Stelter: I like Project Lead The Way. It’s very easy to understand, and it’s very easy to follow, but it still gives me important information.
PLTW Math & Pre-Engineering Instructor Charles Koutahi: You can talk about the theory. You can talk about the effects of gravity, air resistance, everything else, but until you actually make a project and see it for yourself, you don’t really understand it a hundred percent.
PLTW Biomedical Sciences Instructor Julie Foster: It’s, usually there’s no middle ground. The students either decide this is really where I’m headed. And I like to say they’re on a mission. I’m going to nursing school. I’m going to go to medical school. And they’re on a mission.
PLTW Pre-Engineering Graduate Haylie Ritchie: It was interesting how it, you know, kind of like taught us the little technical things we needed to be able to succeed, but there was also room for us to kind of grow on our own.
PLTW Pre-Engineering Student Josh Birdwell: The math you’re learning correlates to physics and then that goes to the Project Lead The Way class, so you really see the relevance of what you’re learning.
Stelter: I feel like it’s teaching me without making it boring.
Brown: Robotics, I started doing my sophomore year. It was so much fun to just brainstorm with all of your classmates, and talk about all these different designs. Like I said, engineering, there’s never just one solution to it. And so to be able to see everyone’s ideas kind of come together on the board and then to paper and then to building it and then being able to use it.

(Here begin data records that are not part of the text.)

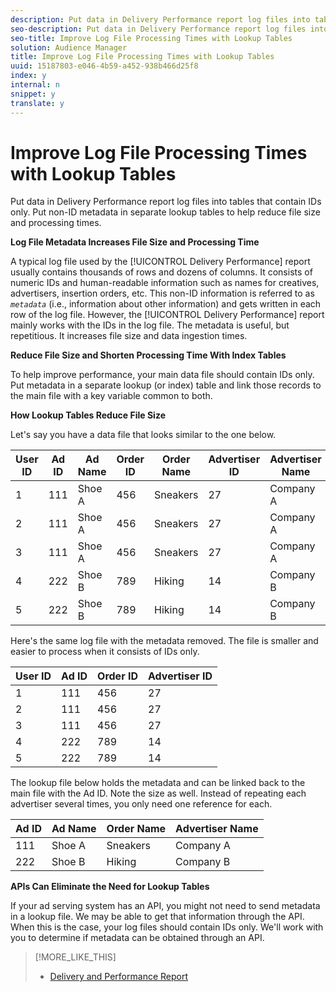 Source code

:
 ```yaml
---
description: Put data in Delivery Performance report log files into tables that contain IDs only. Put non-ID metadata in separate lookup tables to help reduce file size and processing times.
seo-description: Put data in Delivery Performance report log files into tables that contain IDs only. Put non-ID metadata in separate lookup tables to help reduce file size and processing times.
seo-title: Improve Log File Processing Times with Lookup Tables
solution: Audience Manager
title: Improve Log File Processing Times with Lookup Tables
uuid: 15187803-e046-4b59-a452-938b466d25f8
index: y
internal: n
snippet: y
translate: y
---
```


# Improve Log File Processing Times with Lookup Tables

Put data in Delivery Performance report log files into tables that contain IDs only. Put non-ID metadata in separate lookup tables to help reduce file size and processing times.

<!-- c_lookup_tables.xml -->

**Log File Metadata Increases File Size and Processing Time**

A typical log file used by the [!UICONTROL Delivery Performance] report usually contains thousands of rows and dozens of columns. It consists of numeric IDs and human-readable information such as names for creatives, advertisers, insertion orders, etc. This non-ID information is referred to as *`metadata`* (i.e., information about other information) and gets written in each row of the log file. However, the [!UICONTROL Delivery Performance] report mainly works with the IDs in the log file. The metadata is useful, but repetitious. It increases file size and data ingestion times.

**Reduce File Size and Shorten Processing Time With Index Tables**

To help improve performance, your main data file should contain IDs only. Put metadata in a separate lookup (or index) table and link those records to the main file with a key variable common to both.

**How Lookup Tables Reduce File Size**

Let's say you have a data file that looks similar to the one below.  

|  User ID  | Ad ID  | Ad Name  | Order ID  | Order Name  | Advertiser ID  | Advertiser Name  |
|---|---|---|---|---|---|---|
|  1  | 111  | Shoe A  | 456  | Sneakers  | 27  | Company A  |
|  2  | 111  | Shoe A  | 456  | Sneakers  | 27  | Company A  |
|  3  | 111  | Shoe A  | 456  | Sneakers  | 27  | Company A  |
|  4  | 222  | Shoe B  | 789  | Hiking  | 14  | Company B  |
|  5  | 222  | Shoe B  | 789  | Hiking  | 14  | Company B  |

Here's the same log file with the metadata removed. The file is smaller and easier to process when it consists of IDs only.  

|  User ID  | Ad ID  | Order ID  | Advertiser ID  |
|---|---|---|---|
|  1  | 111  | 456  | 27  |
|  2  | 111  | 456  | 27  |
|  3  | 111  | 456  | 27  |
|  4  | 222  | 789  | 14  |
|  5  | 222  | 789  | 14  |

The lookup file below holds the metadata and can be linked back to the main file with the Ad ID. Note the size as well. Instead of repeating each advertiser several times, you only need one reference for each.  

|  Ad ID  | Ad Name  | Order Name  | Advertiser Name  |
|---|---|---|---|
|  111  | Shoe A  | Sneakers  | Company A  |
|  222  | Shoe B  | Hiking  | Company B  |

**APIs Can Eliminate the Need for Lookup Tables**

If your ad serving system has an API, you might not need to send metadata in a lookup file. We may be able to get that information through the API. When this is the case, your log files should contain IDs only. We'll work with you to determine if metadata can be obtained through an API. 

>[!MORE_LIKE_THIS]
>
>* [Delivery and Performance Report](delivery-performance-report.md#concept_ED04A45759A6408D95222C7BE0EA301D)
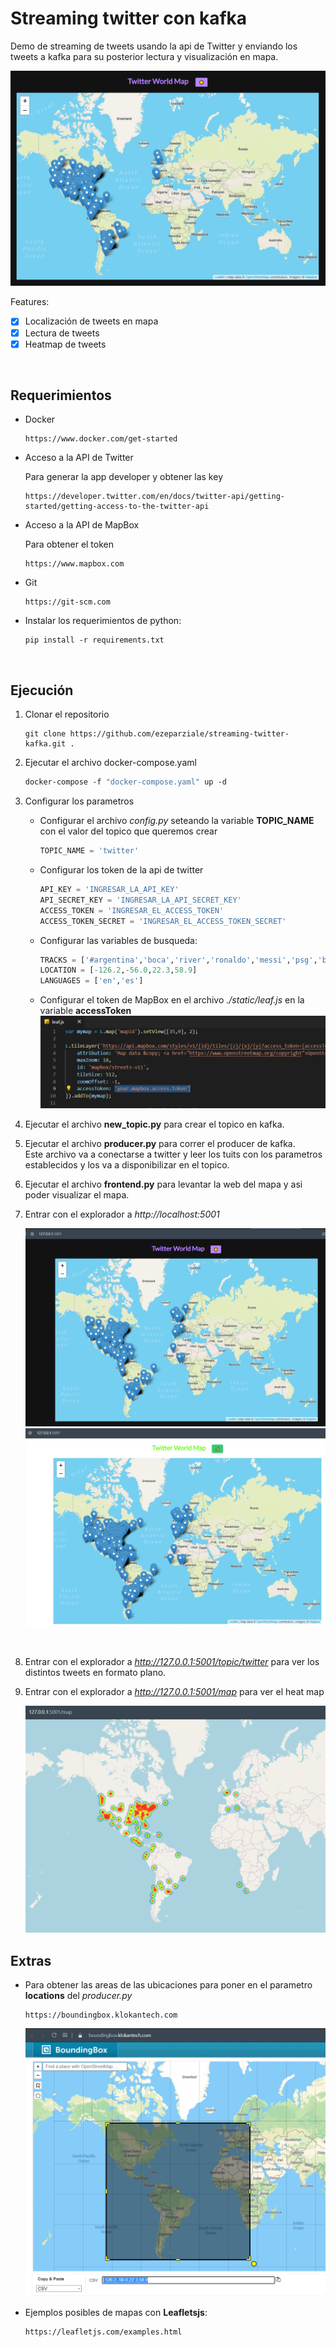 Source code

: # Streaming twitter con kafka

Demo de streaming de tweets usando la api de Twitter y enviando los tweets a kafka para su posterior lectura y visualización en mapa.

![image](./img/image1.PNG)

Features:

- [x] Localización de tweets en mapa
- [x] Lectura de tweets
- [x] Heatmap de tweets

&nbsp;

## Requerimientos

- Docker

    ```http
    https://www.docker.com/get-started
    ```

- Acceso a la API de Twitter

    Para generar la app developer y obtener las key

    ```http
    https://developer.twitter.com/en/docs/twitter-api/getting-started/getting-access-to-the-twitter-api
    ```

- Acceso a la API de MapBox

    Para obtener el token

    ```http
    https://www.mapbox.com
    ```

- Git

    ```http
    https://git-scm.com
    ```

- Instalar los requerimientos de python:
  
    ```console
    pip install -r requirements.txt
    ```

&nbsp;

## Ejecución

1. Clonar el repositorio

    ```console
    git clone https://github.com/ezeparziale/streaming-twitter-kafka.git .
    ```

2. Ejecutar el archivo docker-compose.yaml

    ```dockerfile
    docker-compose -f "docker-compose.yaml" up -d
    ```

3. Configurar los parametros

   - Configurar el archivo *config.py* seteando la variable **TOPIC_NAME** con el valor del topico que queremos crear

        ```python
        TOPIC_NAME = 'twitter'
        ```

   - Configurar los token de la api de twitter
  
        ```python
        API_KEY = 'INGRESAR_LA_API_KEY'
        API_SECRET_KEY = 'INGRESAR_LA_API_SECRET_KEY'
        ACCESS_TOKEN = 'INGRESAR_EL_ACCESS_TOKEN'
        ACCESS_TOKEN_SECRET = 'INGRESAR_EL_ACCESS_TOKEN_SECRET'
        ```

   - Configurar las variables de busqueda:
  
        ```python
        TRACKS = ['#argentina','boca','river','ronaldo','messi','psg','barcelona','manchesterd']
        LOCATION = [-126.2,-56.0,22.3,58.9]
        LANGUAGES = ['en','es']
        ```

   - Configurar el token de MapBox en el archivo *./static/leaf.js* en la variable **accessToken**
        ![image](./img/image5.PNG)  

4. Ejecutar el archivo **new_topic.py** para crear el topico en kafka.
    &nbsp;
5. Ejecutar el archivo **producer.py** para correr el producer de kafka.  
    Este archivo va a conectarse a twitter y leer los tuits con los parametros establecidos y los va a disponibilizar en el topico.
    &nbsp;
6. Ejecutar el archivo **frontend.py** para levantar la web del mapa y asi poder visualizar el mapa.
    &nbsp;
7. Entrar con el explorador a *http://localhost:5001*

    ![image](./img/image6.PNG)  
    ![image](./img/image7.PNG)  

    &nbsp;

8. Entrar con el explorador a *http://127.0.0.1:5001/topic/twitter* para ver los distintos tweets en formato plano.

9. Entrar con el explorador a *http://127.0.0.1:5001/map* para ver el heat map

    ![image](./img/image8.PNG)  

## Extras

- Para obtener las areas de las ubicaciones para poner en el parametro **locations** del *producer.py*
  
    ```http
    https://boundingbox.klokantech.com
    ```

    ![image](./img/image4.PNG)  

- Ejemplos posibles de mapas con **Leafletsjs**:
  
    ```http
    https://leafletjs.com/examples.html
    ```
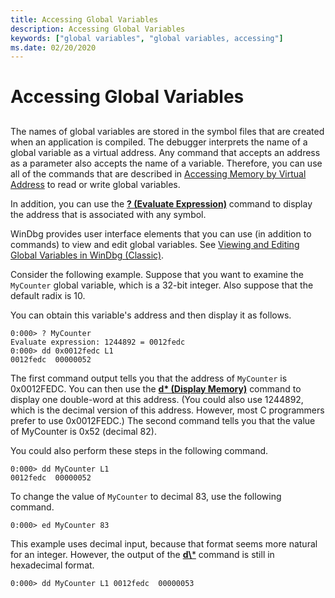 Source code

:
 ```yaml
---
title: Accessing Global Variables
description: Accessing Global Variables
keywords: ["global variables", "global variables, accessing"]
ms.date: 02/20/2020
---
```


# Accessing Global Variables


## <span id="ddk_debugging_bios_code_dbg"></span><span id="DDK_DEBUGGING_BIOS_CODE_DBG"></span>


The names of global variables are stored in the symbol files that are created when an application is compiled. The debugger interprets the name of a global variable as a virtual address. Any command that accepts an address as a parameter also accepts the name of a variable. Therefore, you can use all of the commands that are described in [Accessing Memory by Virtual Address](accessing-memory-by-virtual-address.md) to read or write global variables.

In addition, you can use the [**? (Evaluate Expression)**](../debuggercmds/---evaluate-expression-.md) command to display the address that is associated with any symbol.

WinDbg provides user interface elements that you can use (in addition to commands) to view and edit global variables. See [Viewing and Editing Global Variables in WinDbg (Classic)](viewing-and-editing-global-variables-in-windbg.md).

Consider the following example. Suppose that you want to examine the `MyCounter` global variable, which is a 32-bit integer. Also suppose that the default radix is 10.

You can obtain this variable's address and then display it as follows.

```dbgcmd
0:000> ? MyCounter 
Evaluate expression: 1244892 = 0012fedc
0:000> dd 0x0012fedc L1 
0012fedc  00000052
```

The first command output tells you that the address of `MyCounter` is 0x0012FEDC. You can then use the [**d\* (Display Memory)**](../debuggercmds/d--da--db--dc--dd--dd--df--dp--dq--du--dw--dw--dyb--dyd--display-memor.md) command to display one double-word at this address. (You could also use 1244892, which is the decimal version of this address. However, most C programmers prefer to use 0x0012FEDC.) The second command tells you that the value of MyCounter is 0x52 (decimal 82).

You could also perform these steps in the following command.

```dbgcmd
0:000> dd MyCounter L1 
0012fedc  00000052
```

To change the value of `MyCounter` to decimal 83, use the following command.

```dbgcmd
0:000> ed MyCounter 83 
```

This example uses decimal input, because that format seems more natural for an integer. However, the output of the [**d\\***](../debuggercmds/d--da--db--dc--dd--dd--df--dp--dq--du--dw--dw--dyb--dyd--display-memor.md) command is still in hexadecimal format.

```dbgcmd
0:000> dd MyCounter L1 0012fedc  00000053
```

You’re creating something from nothing.
Stelter: It’s so much fun because I get to build things, and I get to program them, and I’m just, “This is going to be so awesome. I’m so excited.”
PLTW Biomedical Sciences Student Adam Chutek: Project Lead The Way classes actually allow you to get a better glimpse of life as in actual doctor.
King: Project Lead The Way is our magic bullet.
King: So it doesn’t matter whether you’re a high school student or an adult. When we’re asked to study or try to learn something new that is difficult, we want to know, “Why? What’s in it for me?” Project Lead The Way answers that question.